::: Data for review :::

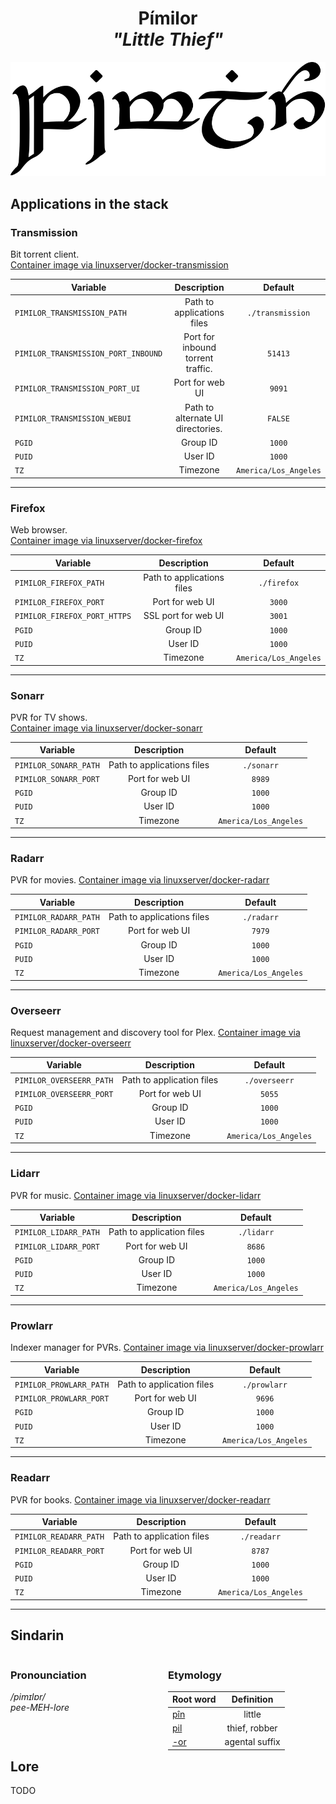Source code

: <div align="center">

# Pímilor <br>_"Little Thief"_

<img src="../resources/images/pimilor.svg" alt="Pímilor written in Tengwar" style="max-width:100%;">

</div>

## Applications in the stack

### Transmission

Bit torrent client.  
[Container image via linuxserver/docker-transmission](https://github.com/linuxserver/docker-transmission)

| Variable                            |            Description            |        Default        |
| ----------------------------------- | :-------------------------------: | :-------------------: |
| `PIMILOR_TRANSMISSION_PATH`         |    Path to applications files     |   `./transmission`    |
| `PIMILOR_TRANSMISSION_PORT_INBOUND` | Port for inbound torrent traffic. |        `51413`        |
| `PIMILOR_TRANSMISSION_PORT_UI`      |          Port for web UI          |        `9091`         |
| `PIMILOR_TRANSMISSION_WEBUI`        | Path to alternate UI directories. |        `FALSE`        |
| `PGID`                              |             Group ID              |        `1000`         |
| `PUID`                              |              User ID              |        `1000`         |
| `TZ`                                |             Timezone              | `America/Los_Angeles` |

---

### Firefox

Web browser.  
[Container image via linuxserver/docker-firefox](https://github.com/linuxserver/docker-firefox)

| Variable                     |        Description         |        Default        |
| ---------------------------- | :------------------------: | :-------------------: |
| `PIMILOR_FIREFOX_PATH`       | Path to applications files |      `./firefox`      |
| `PIMILOR_FIREFOX_PORT`       |      Port for web UI       |        `3000`         |
| `PIMILOR_FIREFOX_PORT_HTTPS` |    SSL port for web UI     |        `3001`         |
| `PGID`                       |          Group ID          |        `1000`         |
| `PUID`                       |          User ID           |        `1000`         |
| `TZ`                         |          Timezone          | `America/Los_Angeles` |

---

### Sonarr

PVR for TV shows.  
[Container image via linuxserver/docker-sonarr](https://github.com/linuxserver/docker-sonarr)

| Variable              |        Description         |        Default        |
| --------------------- | :------------------------: | :-------------------: |
| `PIMILOR_SONARR_PATH` | Path to applications files |      `./sonarr`       |
| `PIMILOR_SONARR_PORT` |      Port for web UI       |        `8989`         |
| `PGID`                |          Group ID          |        `1000`         |
| `PUID`                |          User ID           |        `1000`         |
| `TZ`                  |          Timezone          | `America/Los_Angeles` |

---

### Radarr

PVR for movies.
[Container image via linuxserver/docker-radarr](https://github.com/linuxserver/docker-radarr)

| Variable              |        Description         |        Default        |
| --------------------- | :------------------------: | :-------------------: |
| `PIMILOR_RADARR_PATH` | Path to applications files |      `./radarr`       |
| `PIMILOR_RADARR_PORT` |      Port for web UI       |        `7979`         |
| `PGID`                |          Group ID          |        `1000`         |
| `PUID`                |          User ID           |        `1000`         |
| `TZ`                  |          Timezone          | `America/Los_Angeles` |

---

### Overseerr

Request management and discovery tool for Plex.
[Container image via linuxserver/docker-overseerr](https://github.com/linuxserver/docker-overseerr)

| Variable                 |        Description        |        Default        |
| ------------------------ | :-----------------------: | :-------------------: |
| `PIMILOR_OVERSEERR_PATH` | Path to application files |     `./overseerr`     |
| `PIMILOR_OVERSEERR_PORT` |      Port for web UI      |        `5055`         |
| `PGID`                   |         Group ID          |        `1000`         |
| `PUID`                   |          User ID          |        `1000`         |
| `TZ`                     |         Timezone          | `America/Los_Angeles` |

---

### Lidarr

PVR for music.
[Container image via linuxserver/docker-lidarr](https://github.com/linuxserver/docker-lidarr)

| Variable              |        Description        |        Default        |
| --------------------- | :-----------------------: | :-------------------: |
| `PIMILOR_LIDARR_PATH` | Path to application files |      `./lidarr`       |
| `PIMILOR_LIDARR_PORT` |      Port for web UI      |        `8686`         |
| `PGID`                |         Group ID          |        `1000`         |
| `PUID`                |          User ID          |        `1000`         |
| `TZ`                  |         Timezone          | `America/Los_Angeles` |

---

### Prowlarr

Indexer manager for PVRs.
[Container image via linuxserver/docker-prowlarr](https://github.com/linuxserver/docker-prowlarr)

| Variable                |        Description        |        Default        |
| ----------------------- | :-----------------------: | :-------------------: |
| `PIMILOR_PROWLARR_PATH` | Path to application files |     `./prowlarr`      |
| `PIMILOR_PROWLARR_PORT` |      Port for web UI      |        `9696`         |
| `PGID`                  |         Group ID          |        `1000`         |
| `PUID`                  |          User ID          |        `1000`         |
| `TZ`                    |         Timezone          | `America/Los_Angeles` |

---

### Readarr

PVR for books.
[Container image via linuxserver/docker-readarr](https://github.com/linuxserver/docker-readarr)

| Variable               |        Description        |        Default        |
| ---------------------- | :-----------------------: | :-------------------: |
| `PIMILOR_READARR_PATH` | Path to application files |      `./readarr`      |
| `PIMILOR_READARR_PORT` |      Port for web UI      |        `8787`         |
| `PGID`                 |         Group ID          |        `1000`         |
| `PUID`                 |          User ID          |        `1000`         |
| `TZ`                   |         Timezone          | `America/Los_Angeles` |

---

## Sindarin

<div style="width:49%; margin-right:1%; float:left;">

### Pronounciation

_/pimɪlɒr/_  
_pee-MEH-lore_

</div>

<div style="width:49%; margin-right:1%; float:left;">

### Etymology

| Root word                                |   Definition   |
| ---------------------------------------- | :------------: |
| [pîn](https://www.elfdict.com/wt/15660)  |     little     |
| [pil](https://www.elfdict.com/wt/519443) | thief, robber  |
| [-or](https://www.elfdict.com/wt/518972) | agental suffix |

</div>

## Lore

TODO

:::

• **Work item**: From the records above, pull out every line containing the word "elfdict".

• **Exercise answer**:
| [pîn](https://www.elfdict.com/wt/15660)  |     little     |
| [pil](https://www.elfdict.com/wt/519443) | thief, robber  |
| [-or](https://www.elfdict.com/wt/518972) | agental suffix |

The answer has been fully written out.